[Data to use]

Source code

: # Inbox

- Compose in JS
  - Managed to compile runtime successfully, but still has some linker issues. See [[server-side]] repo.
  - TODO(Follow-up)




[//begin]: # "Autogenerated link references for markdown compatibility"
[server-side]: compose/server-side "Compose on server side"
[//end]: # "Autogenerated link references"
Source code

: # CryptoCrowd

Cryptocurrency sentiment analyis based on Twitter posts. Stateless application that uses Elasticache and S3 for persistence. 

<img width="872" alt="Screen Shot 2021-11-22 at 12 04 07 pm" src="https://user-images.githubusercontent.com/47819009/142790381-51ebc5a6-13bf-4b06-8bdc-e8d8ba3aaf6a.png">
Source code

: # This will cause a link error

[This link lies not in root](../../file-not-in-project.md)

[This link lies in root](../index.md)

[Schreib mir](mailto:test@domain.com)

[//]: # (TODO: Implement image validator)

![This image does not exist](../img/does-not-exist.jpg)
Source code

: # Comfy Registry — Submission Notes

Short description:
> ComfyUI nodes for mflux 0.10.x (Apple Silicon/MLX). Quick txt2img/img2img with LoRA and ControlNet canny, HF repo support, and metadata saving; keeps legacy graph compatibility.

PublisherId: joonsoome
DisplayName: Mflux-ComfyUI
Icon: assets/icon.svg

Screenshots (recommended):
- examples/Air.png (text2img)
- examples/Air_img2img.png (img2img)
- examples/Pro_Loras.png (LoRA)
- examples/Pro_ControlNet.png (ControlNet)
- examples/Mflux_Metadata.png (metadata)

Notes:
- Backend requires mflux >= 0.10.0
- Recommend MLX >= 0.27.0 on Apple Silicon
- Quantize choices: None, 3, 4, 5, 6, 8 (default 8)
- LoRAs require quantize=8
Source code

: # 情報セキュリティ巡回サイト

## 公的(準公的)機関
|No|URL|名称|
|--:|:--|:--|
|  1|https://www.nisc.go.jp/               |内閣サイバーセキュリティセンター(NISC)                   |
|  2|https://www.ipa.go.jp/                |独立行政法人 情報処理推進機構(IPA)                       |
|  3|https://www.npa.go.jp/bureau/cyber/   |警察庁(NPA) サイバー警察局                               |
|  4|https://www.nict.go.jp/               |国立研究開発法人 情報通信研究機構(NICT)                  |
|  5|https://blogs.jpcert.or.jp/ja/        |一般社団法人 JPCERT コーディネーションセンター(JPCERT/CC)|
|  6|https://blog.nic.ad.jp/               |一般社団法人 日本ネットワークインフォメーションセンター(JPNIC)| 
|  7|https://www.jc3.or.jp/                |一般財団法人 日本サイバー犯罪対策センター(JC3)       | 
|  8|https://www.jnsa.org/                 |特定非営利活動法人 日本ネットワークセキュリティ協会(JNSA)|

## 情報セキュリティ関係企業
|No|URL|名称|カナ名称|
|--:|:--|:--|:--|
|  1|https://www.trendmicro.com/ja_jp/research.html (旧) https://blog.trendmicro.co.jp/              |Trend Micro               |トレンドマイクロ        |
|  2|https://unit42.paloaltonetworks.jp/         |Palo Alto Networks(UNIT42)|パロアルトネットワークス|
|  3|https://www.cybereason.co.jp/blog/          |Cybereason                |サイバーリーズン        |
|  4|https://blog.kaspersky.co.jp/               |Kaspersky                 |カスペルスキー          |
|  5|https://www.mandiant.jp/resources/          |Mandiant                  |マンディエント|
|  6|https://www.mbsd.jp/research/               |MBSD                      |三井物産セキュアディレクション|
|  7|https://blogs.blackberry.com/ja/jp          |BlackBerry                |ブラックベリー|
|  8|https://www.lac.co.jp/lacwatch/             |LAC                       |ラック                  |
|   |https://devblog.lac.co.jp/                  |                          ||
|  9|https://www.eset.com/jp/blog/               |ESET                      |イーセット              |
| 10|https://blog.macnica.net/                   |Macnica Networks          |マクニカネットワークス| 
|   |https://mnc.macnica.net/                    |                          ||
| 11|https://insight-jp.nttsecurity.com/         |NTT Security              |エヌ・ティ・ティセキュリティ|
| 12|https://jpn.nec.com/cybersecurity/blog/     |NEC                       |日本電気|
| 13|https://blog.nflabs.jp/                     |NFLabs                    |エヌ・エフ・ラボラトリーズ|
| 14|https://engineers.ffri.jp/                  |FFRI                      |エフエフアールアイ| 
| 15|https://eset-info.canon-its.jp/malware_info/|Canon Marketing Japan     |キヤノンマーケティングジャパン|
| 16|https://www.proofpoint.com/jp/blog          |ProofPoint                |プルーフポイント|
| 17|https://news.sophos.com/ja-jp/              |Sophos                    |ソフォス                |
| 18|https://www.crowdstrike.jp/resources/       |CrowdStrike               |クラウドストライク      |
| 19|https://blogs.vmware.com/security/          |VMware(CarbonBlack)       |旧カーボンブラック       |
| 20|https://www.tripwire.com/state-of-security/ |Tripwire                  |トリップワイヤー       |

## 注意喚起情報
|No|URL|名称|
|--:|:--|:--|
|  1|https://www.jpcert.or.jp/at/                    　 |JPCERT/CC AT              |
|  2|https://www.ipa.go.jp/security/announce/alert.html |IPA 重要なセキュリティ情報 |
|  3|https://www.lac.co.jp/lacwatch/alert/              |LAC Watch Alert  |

[/Data to use]

> Assignment
Which lines in the data above contain "Networks"? Show each one.

> Expected answer
|  2|https://unit42.paloaltonetworks.jp/         |Palo Alto Networks(UNIT42)|パロアルトネットワークス|
| 10|https://blog.macnica.net/                   |Macnica Networks          |マクニカネットワークス| 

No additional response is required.